> _Data section_
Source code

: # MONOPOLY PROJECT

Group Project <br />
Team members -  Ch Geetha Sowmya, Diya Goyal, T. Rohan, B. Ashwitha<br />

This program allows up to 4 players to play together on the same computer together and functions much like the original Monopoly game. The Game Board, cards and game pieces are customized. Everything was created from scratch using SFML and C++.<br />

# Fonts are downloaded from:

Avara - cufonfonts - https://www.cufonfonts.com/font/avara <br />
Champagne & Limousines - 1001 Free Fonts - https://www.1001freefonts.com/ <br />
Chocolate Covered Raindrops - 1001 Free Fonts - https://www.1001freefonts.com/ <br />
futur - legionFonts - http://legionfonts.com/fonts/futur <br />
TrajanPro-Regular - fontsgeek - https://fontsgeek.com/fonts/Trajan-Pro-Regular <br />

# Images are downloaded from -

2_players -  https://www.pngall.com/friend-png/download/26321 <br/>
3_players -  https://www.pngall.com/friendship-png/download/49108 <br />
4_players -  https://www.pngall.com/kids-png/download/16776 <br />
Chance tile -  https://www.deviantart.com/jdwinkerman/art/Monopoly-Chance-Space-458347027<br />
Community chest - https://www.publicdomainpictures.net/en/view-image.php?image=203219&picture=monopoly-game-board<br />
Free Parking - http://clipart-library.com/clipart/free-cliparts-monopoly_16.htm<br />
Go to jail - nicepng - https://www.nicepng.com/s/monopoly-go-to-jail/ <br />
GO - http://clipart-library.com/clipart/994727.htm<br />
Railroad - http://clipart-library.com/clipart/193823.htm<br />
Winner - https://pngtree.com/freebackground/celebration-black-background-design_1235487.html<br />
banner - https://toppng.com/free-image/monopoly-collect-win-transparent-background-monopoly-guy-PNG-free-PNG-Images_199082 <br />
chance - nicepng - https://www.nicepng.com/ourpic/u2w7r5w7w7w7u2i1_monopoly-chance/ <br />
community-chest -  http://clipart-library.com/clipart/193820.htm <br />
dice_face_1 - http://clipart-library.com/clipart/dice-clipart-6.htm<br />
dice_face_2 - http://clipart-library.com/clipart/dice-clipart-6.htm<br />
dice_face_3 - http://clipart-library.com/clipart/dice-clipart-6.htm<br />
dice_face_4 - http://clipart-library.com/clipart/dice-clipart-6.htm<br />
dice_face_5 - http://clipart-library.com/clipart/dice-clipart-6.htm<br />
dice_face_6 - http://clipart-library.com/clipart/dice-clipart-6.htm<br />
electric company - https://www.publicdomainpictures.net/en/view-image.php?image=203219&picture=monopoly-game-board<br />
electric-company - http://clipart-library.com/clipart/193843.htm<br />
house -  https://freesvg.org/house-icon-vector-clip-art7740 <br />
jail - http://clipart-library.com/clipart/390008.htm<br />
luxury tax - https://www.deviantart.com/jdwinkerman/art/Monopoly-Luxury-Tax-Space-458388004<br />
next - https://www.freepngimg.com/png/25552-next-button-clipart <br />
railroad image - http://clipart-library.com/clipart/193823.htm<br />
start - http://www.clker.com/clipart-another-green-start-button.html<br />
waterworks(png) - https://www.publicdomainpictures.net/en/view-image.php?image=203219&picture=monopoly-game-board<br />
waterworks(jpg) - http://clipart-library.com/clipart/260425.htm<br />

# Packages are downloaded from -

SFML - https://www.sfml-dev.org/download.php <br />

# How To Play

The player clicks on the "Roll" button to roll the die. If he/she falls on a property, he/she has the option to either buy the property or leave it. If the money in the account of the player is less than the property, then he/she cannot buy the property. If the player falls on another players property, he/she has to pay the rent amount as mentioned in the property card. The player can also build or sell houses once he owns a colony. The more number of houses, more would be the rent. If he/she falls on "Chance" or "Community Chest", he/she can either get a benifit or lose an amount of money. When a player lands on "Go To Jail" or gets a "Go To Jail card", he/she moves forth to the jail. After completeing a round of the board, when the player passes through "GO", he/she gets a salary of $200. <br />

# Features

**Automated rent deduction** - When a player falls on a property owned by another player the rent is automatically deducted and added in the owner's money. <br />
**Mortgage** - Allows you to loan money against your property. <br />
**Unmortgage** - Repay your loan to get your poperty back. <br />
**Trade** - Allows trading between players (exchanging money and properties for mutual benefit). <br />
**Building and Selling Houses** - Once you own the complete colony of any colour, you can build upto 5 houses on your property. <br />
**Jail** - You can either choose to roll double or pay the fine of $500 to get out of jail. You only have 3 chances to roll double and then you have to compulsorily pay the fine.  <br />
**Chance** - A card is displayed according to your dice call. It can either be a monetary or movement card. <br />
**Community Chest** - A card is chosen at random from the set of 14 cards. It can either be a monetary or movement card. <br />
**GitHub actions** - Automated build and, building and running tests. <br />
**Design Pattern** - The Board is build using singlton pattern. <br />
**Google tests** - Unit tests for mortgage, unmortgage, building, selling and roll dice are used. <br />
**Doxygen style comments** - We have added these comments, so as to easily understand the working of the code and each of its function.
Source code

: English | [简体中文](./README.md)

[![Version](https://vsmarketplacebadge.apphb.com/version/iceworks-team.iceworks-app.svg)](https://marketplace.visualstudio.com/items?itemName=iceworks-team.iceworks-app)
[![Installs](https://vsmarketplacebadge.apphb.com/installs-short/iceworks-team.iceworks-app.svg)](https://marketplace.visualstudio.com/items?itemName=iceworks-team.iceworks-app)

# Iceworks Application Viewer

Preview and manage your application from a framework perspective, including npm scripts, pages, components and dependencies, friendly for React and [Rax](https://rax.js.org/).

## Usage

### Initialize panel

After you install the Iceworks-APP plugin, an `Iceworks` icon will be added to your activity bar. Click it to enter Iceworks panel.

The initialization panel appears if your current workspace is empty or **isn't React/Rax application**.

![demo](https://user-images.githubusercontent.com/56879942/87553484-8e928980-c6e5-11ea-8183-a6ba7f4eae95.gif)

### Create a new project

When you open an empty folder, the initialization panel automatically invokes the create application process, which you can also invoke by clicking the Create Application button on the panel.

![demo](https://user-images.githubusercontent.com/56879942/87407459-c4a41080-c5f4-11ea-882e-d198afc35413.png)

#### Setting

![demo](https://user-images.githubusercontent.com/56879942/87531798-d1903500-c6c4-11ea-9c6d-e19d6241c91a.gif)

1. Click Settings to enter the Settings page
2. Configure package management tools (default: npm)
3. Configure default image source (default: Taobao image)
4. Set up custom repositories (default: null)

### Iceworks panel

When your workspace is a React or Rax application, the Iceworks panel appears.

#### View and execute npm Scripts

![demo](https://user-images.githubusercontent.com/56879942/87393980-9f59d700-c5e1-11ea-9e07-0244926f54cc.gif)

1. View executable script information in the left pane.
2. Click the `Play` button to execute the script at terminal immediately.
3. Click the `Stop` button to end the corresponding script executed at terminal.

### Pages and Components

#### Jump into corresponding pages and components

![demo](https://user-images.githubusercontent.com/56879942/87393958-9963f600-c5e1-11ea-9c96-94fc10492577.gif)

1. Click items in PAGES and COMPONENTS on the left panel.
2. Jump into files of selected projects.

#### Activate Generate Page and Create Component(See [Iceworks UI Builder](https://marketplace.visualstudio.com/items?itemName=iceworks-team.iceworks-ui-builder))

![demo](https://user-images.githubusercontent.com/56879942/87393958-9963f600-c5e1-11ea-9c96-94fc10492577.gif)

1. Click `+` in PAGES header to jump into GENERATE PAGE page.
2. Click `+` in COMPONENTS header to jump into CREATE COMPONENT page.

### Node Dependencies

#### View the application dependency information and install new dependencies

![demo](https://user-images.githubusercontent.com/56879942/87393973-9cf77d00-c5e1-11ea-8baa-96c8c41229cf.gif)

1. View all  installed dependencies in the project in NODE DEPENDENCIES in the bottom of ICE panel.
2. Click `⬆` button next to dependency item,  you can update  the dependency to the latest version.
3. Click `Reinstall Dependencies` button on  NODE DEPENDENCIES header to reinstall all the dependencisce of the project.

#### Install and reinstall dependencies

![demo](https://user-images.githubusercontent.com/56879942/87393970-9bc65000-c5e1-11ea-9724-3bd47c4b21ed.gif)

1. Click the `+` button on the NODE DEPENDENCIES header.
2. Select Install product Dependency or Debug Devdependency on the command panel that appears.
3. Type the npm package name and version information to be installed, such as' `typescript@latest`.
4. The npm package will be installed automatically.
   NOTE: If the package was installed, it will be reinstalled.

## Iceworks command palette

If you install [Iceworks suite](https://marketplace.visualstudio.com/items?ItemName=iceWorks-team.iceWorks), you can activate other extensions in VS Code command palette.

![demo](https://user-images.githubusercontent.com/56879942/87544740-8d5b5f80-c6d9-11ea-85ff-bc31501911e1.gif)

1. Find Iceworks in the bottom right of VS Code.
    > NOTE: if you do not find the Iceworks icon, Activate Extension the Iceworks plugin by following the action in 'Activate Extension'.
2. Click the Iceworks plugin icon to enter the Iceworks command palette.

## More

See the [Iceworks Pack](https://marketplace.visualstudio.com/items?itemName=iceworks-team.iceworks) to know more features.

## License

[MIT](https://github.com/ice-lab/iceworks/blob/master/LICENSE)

> _Exercise prompt_
Show all lines from the records above where the word "movement" occurs.

> _Reply to the task_
**Chance** - A card is displayed according to your dice call. It can either be a monetary or movement card. <br />
**Community Chest** - A card is chosen at random from the set of 14 cards. It can either be a monetary or movement card. <br />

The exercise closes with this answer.